Dataset excerpts:
+++

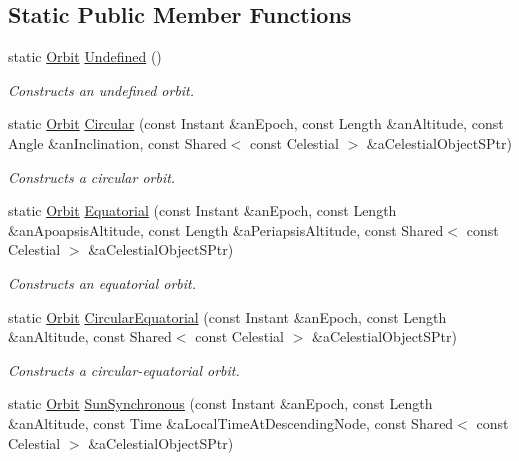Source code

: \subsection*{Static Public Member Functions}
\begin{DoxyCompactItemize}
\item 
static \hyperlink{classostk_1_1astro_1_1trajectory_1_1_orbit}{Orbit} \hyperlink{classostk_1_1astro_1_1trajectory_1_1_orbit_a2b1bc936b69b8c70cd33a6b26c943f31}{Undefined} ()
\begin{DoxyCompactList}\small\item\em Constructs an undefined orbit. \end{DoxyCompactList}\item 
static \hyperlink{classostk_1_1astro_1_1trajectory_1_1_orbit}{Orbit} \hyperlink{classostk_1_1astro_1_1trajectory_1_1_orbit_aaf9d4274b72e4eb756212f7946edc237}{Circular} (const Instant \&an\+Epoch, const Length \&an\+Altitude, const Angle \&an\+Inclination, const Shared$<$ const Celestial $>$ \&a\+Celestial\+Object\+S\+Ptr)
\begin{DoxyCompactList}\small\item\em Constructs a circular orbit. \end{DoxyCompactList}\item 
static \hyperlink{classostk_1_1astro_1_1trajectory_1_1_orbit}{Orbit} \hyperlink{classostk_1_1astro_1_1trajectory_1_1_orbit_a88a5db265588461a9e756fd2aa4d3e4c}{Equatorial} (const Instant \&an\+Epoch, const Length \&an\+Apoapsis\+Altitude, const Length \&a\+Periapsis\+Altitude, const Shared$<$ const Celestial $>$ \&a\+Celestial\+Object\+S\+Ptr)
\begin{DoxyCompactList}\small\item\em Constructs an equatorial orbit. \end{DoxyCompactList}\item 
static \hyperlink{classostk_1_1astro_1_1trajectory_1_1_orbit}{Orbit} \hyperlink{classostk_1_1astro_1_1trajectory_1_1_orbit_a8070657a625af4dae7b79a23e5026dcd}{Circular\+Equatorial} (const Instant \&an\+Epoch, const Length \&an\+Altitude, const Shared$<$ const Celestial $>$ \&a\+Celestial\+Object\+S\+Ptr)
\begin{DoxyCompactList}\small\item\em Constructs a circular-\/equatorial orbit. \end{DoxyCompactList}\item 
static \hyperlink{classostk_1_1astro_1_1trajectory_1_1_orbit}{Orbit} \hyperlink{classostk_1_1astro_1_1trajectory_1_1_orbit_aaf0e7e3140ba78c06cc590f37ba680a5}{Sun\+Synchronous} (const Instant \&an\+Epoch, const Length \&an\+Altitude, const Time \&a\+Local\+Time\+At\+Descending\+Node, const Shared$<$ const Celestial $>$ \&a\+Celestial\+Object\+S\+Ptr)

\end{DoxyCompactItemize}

+++

Goal of the exercise:
All records above are to be printed exactly, minus the pictures they contain.

Output for this exercise:
Source code

: \subsection*{Static Public Member Functions}
\begin{DoxyCompactItemize}
\item 
static \hyperlink{classostk_1_1astro_1_1trajectory_1_1_orbit}{Orbit} \hyperlink{classostk_1_1astro_1_1trajectory_1_1_orbit_a2b1bc936b69b8c70cd33a6b26c943f31}{Undefined} ()
\begin{DoxyCompactList}\small\item\em Constructs an undefined orbit. \end{DoxyCompactList}\item 
static \hyperlink{classostk_1_1astro_1_1trajectory_1_1_orbit}{Orbit} \hyperlink{classostk_1_1astro_1_1trajectory_1_1_orbit_aaf9d4274b72e4eb756212f7946edc237}{Circular} (const Instant \&an\+Epoch, const Length \&an\+Altitude, const Angle \&an\+Inclination, const Shared$<$ const Celestial $>$ \&a\+Celestial\+Object\+S\+Ptr)
\begin{DoxyCompactList}\small\item\em Constructs a circular orbit. \end{DoxyCompactList}\item 
static \hyperlink{classostk_1_1astro_1_1trajectory_1_1_orbit}{Orbit} \hyperlink{classostk_1_1astro_1_1trajectory_1_1_orbit_a88a5db265588461a9e756fd2aa4d3e4c}{Equatorial} (const Instant \&an\+Epoch, const Length \&an\+Apoapsis\+Altitude, const Length \&a\+Periapsis\+Altitude, const Shared$<$ const Celestial $>$ \&a\+Celestial\+Object\+S\+Ptr)
\begin{DoxyCompactList}\small\item\em Constructs an equatorial orbit. \end{DoxyCompactList}\item 
static \hyperlink{classostk_1_1astro_1_1trajectory_1_1_orbit}{Orbit} \hyperlink{classostk_1_1astro_1_1trajectory_1_1_orbit_a8070657a625af4dae7b79a23e5026dcd}{Circular\+Equatorial} (const Instant \&an\+Epoch, const Length \&an\+Altitude, const Shared$<$ const Celestial $>$ \&a\+Celestial\+Object\+S\+Ptr)
\begin{DoxyCompactList}\small\item\em Constructs a circular-\/equatorial orbit. \end{DoxyCompactList}\item 
static \hyperlink{classostk_1_1astro_1_1trajectory_1_1_orbit}{Orbit} \hyperlink{classostk_1_1astro_1_1trajectory_1_1_orbit_aaf0e7e3140ba78c06cc590f37ba680a5}{Sun\+Synchronous} (const Instant \&an\+Epoch, const Length \&an\+Altitude, const Time \&a\+Local\+Time\+At\+Descending\+Node, const Shared$<$ const Celestial $>$ \&a\+Celestial\+Object\+S\+Ptr)

\end{DoxyCompactItemize}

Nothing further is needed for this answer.